TASK DESCRIPTION | Give back the line containing "return new UnmarshalXStreamRoute();" along with every line after it, exactly, until the entries end.

━━━

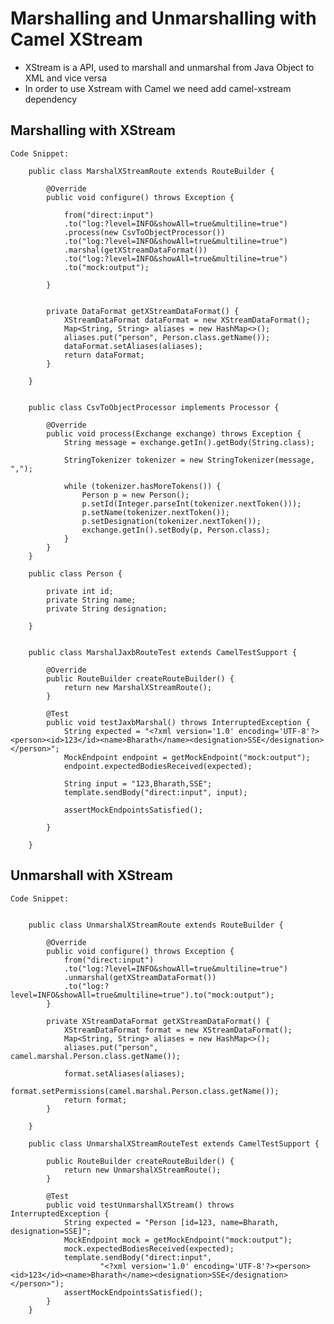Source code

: # Marshalling and Unmarshalling with Camel XStream

-	XStream is a API, used to marshall and unmarshal from Java Object to XML and vice versa
-	In order to use Xstream with Camel we need add camel-xstream dependency


## Marshalling with XStream 


	Code Snippet:
			
		public class MarshalXStreamRoute extends RouteBuilder {

			@Override
			public void configure() throws Exception {
				
				from("direct:input")
				.to("log:?level=INFO&showAll=true&multiline=true")
				.process(new CsvToObjectProcessor())
				.to("log:?level=INFO&showAll=true&multiline=true")
				.marshal(getXStreamDataFormat())
				.to("log:?level=INFO&showAll=true&multiline=true")
				.to("mock:output");
				
			}
			
			
			private DataFormat getXStreamDataFormat() {
				XStreamDataFormat dataFormat = new XStreamDataFormat();
				Map<String, String> aliases = new HashMap<>();
				aliases.put("person", Person.class.getName());
				dataFormat.setAliases(aliases);
				return dataFormat;
			}

		}
		
		
		public class CsvToObjectProcessor implements Processor {

			@Override
			public void process(Exchange exchange) throws Exception {
				String message = exchange.getIn().getBody(String.class);

				StringTokenizer tokenizer = new StringTokenizer(message, ",");

				while (tokenizer.hasMoreTokens()) {
					Person p = new Person();
					p.setId(Integer.parseInt(tokenizer.nextToken()));
					p.setName(tokenizer.nextToken());
					p.setDesignation(tokenizer.nextToken());
					exchange.getIn().setBody(p, Person.class);
				}
			}
		}
		
		public class Person {

			private int id;
			private String name;
			private String designation;

		}

		
		public class MarshalJaxbRouteTest extends CamelTestSupport {

			@Override
			public RouteBuilder createRouteBuilder() {
				return new MarshalXStreamRoute();
			}

			@Test
			public void testJaxbMarshal() throws InterruptedException {
				String expected = "<?xml version='1.0' encoding='UTF-8'?><person><id>123</id><name>Bharath</name><designation>SSE</designation></person>";
				MockEndpoint endpoint = getMockEndpoint("mock:output");
				endpoint.expectedBodiesReceived(expected);

				String input = "123,Bharath,SSE";
				template.sendBody("direct:input", input);

				assertMockEndpointsSatisfied();

			}

		}
		
		
## Unmarshall with XStream 


	Code Snippet:
	
	
		public class UnmarshalXStreamRoute extends RouteBuilder {

			@Override
			public void configure() throws Exception {
				from("direct:input")
				.to("log:?level=INFO&showAll=true&multiline=true")
				.unmarshal(getXStreamDataFormat())
				.to("log:?level=INFO&showAll=true&multiline=true").to("mock:output");
			}

			private XStreamDataFormat getXStreamDataFormat() {
				XStreamDataFormat format = new XStreamDataFormat();
				Map<String, String> aliases = new HashMap<>();
				aliases.put("person", camel.marshal.Person.class.getName());
				
				format.setAliases(aliases);
				format.setPermissions(camel.marshal.Person.class.getName());
				return format;
			}

		}
		
		public class UnmarshalXStreamRouteTest extends CamelTestSupport {

			public RouteBuilder createRouteBuilder() {
				return new UnmarshalXStreamRoute();
			}

			@Test
			public void testUnmarshallXStream() throws InterruptedException {
				String expected = "Person [id=123, name=Bharath, designation=SSE]";
				MockEndpoint mock = getMockEndpoint("mock:output");
				mock.expectedBodiesReceived(expected);
				template.sendBody("direct:input",
						"<?xml version='1.0' encoding='UTF-8'?><person><id>123</id><name>Bharath</name><designation>SSE</designation></person>");
				assertMockEndpointsSatisfied();
			}
		}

━━━

WRITTEN RESPONSE |
				return new UnmarshalXStreamRoute();
			}

			@Test
			public void testUnmarshallXStream() throws InterruptedException {
				String expected = "Person [id=123, name=Bharath, designation=SSE]";
				MockEndpoint mock = getMockEndpoint("mock:output");
				mock.expectedBodiesReceived(expected);
				template.sendBody("direct:input",
						"<?xml version='1.0' encoding='UTF-8'?><person><id>123</id><name>Bharath</name><designation>SSE</designation></person>");
				assertMockEndpointsSatisfied();
			}
		}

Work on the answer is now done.